Large leader sur le marché de la sneakers et du streetwear depuis près d’une décennie, Nike a vu son avance fondre, tout en restant tout de même assez largement numéro un sur le marché. Mais au lieu de la croissance attendue, la marque peine, voire régresse dans certains domaines, je vais tenter de vous expliquer pourquoi.

Des revendeurs échaudés

Aux alentours de 2020, Nike, sûre de sa force, a établi une nouvelle stratégie, basée sur ce que l’on appelle le « DTC », soit « Direct to Consumer ». Cette nouvelle stratégie de distribution avait pour objectif de mettre Nike en lien direct avec ses clients finaux, en « supprimant » au maximum les intermédiaires, c’est à dire les revendeurs tels FootLocker, JD Sport…

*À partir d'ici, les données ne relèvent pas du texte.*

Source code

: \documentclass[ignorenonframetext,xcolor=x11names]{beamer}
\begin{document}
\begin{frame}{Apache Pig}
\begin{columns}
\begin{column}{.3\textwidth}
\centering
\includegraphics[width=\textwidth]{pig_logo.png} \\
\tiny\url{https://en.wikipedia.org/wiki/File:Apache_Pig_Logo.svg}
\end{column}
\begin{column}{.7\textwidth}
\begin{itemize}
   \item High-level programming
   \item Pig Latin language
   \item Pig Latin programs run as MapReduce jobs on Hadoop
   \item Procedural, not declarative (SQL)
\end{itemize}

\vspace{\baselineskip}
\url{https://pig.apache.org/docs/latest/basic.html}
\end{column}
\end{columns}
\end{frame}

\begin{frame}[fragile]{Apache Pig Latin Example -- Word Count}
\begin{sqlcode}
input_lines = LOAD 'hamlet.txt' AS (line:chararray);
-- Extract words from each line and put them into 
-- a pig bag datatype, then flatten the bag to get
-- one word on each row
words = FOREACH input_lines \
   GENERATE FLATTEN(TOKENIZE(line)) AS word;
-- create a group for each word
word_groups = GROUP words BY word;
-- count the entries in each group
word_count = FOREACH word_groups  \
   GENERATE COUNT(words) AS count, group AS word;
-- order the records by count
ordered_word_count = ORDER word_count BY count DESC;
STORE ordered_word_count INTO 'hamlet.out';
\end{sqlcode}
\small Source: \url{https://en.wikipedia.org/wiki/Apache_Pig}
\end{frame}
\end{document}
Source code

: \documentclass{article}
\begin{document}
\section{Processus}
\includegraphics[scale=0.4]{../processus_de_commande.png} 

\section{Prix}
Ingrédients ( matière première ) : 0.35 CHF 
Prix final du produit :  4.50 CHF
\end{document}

Pour bien comprendre comment cela fonctionne, Nike classe ses revendeurs par « pyramide ». Plus vous êtes haut dans la pyramide, plus vous avez accès aux « meilleurs » produits Nike. Ainsi, par exemple, Intersport ne distribue pas la même gamme que JD Sport, et n’a pas accès aux best-sellers que sont les dunks ou les Air Force 1. De la même manière, JD Sport n’a pas accès aux meilleures collaborations, réservées à d’autres acteurs au-dessus dans la pyramide, comme Shinzo ou Opium.

Second point, tous les revendeurs ont aussi, en plus de ces restrictions d’accès, des quotas. Ainsi, ils sont limités en quantité sur les modèles, pour ne pas saturer le marché vous dira Nike, mais parfois aussi, ils sont limités sur le nombre de modèles qu’ils peuvent prendre. De cette manière, Nike créé artificiellement de la rareté, et donc de la demande sur ses produits.

Puis, la stratégie DTC de Nike s’approchant, les quotas se sont réduits de plus en plus, allant de la fermeture pure et simple de certains comptes à la réduction drastique chez d’autres. Et chez des groupes pour qui Nike représentait parfois 60 à 70% du chiffre d’affaires, forcément, ça fait mal.

Nike se rendant compte que la stratégie DTC a eu des effets pervers, comme du surstock, mais aussi la perte d’une clientèle qui n’a pas changé ses habitudes et se rend toujours dans ses magasins pour acheter ses baskets, a souhaité revenir un petit peu en arrière.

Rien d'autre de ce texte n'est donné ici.